Brion Vibber wrote:
It would take hours just to run a complete dump, which would be the equivalent of a sizeable fraction of our total daily page views. (Best case might be 100ms per page for 240,000 pages =~ 6 hours 40 minutes)
If we're going to run something like this daily, some sort of incremental updates are a must, though we can probably get away with stuffing the saved data per page in a database or such and slurping it back out fairly quickly.
*nod* That's very interesting.
As of this weekend, assuming things go well, we will have geoffrin and suda as database servers, and there's no problem in the short run with having gunther (still semi-on-loan from bomis) continue to run a 3rd replicator.

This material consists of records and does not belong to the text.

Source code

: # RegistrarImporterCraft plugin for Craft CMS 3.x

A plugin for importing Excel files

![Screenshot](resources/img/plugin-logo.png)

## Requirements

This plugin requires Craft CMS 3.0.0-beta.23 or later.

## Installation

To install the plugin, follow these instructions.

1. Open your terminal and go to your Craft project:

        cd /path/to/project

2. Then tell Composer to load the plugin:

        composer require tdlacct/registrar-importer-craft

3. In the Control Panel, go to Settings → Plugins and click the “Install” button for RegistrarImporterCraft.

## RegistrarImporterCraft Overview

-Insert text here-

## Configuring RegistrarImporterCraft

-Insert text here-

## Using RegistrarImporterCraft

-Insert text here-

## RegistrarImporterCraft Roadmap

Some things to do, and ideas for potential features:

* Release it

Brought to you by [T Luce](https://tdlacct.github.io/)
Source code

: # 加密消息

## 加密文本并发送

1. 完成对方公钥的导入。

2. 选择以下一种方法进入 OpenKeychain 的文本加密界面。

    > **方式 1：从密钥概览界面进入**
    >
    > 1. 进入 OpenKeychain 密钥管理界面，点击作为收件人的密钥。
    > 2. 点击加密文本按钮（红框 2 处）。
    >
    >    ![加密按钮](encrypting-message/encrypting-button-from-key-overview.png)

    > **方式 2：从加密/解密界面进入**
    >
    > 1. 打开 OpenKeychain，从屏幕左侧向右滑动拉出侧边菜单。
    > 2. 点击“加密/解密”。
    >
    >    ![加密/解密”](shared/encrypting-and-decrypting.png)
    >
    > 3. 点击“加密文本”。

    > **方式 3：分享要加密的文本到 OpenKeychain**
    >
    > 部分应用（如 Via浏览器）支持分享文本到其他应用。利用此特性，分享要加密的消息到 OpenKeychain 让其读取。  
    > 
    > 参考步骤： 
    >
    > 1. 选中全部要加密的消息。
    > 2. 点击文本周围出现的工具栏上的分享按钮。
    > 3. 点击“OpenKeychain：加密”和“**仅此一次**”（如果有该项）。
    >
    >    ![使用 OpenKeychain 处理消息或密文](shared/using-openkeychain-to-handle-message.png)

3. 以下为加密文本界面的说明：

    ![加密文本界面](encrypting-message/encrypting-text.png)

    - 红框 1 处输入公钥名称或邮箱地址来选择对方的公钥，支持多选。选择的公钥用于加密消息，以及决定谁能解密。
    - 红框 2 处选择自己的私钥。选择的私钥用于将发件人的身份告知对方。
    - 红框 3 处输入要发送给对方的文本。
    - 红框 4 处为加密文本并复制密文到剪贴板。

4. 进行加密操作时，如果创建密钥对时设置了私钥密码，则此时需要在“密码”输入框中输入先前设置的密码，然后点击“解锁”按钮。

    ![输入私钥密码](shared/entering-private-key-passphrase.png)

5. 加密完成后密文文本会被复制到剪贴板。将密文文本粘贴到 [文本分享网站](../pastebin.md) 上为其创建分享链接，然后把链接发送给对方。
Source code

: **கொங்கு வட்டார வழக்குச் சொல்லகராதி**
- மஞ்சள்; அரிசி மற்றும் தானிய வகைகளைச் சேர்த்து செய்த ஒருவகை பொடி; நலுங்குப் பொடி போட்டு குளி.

So perhaps gunther could be tasked with generating this daily, so as to make sure it isn't interfering with anything else.
Am I right in assuming that the load on the main db of having a replicator attached is quite small?
Although we are not a business, so that pageviews don't equal revenue, I still like to make decisions as if that were true. For the organization as a whole, with my grand longterm vision of the Wikimedia Foundation being an organization similar in size and scope to say the National Geographic Society or Consumers Union, that's not a bad approximation. More pageviews means more fame which will ultimately mean more donations, more book sales, whatever.
Therefore, feeding data in a helpful way to major search engines is a very inexpensive form of advertising. It's worth doing, I think.
--Jimbo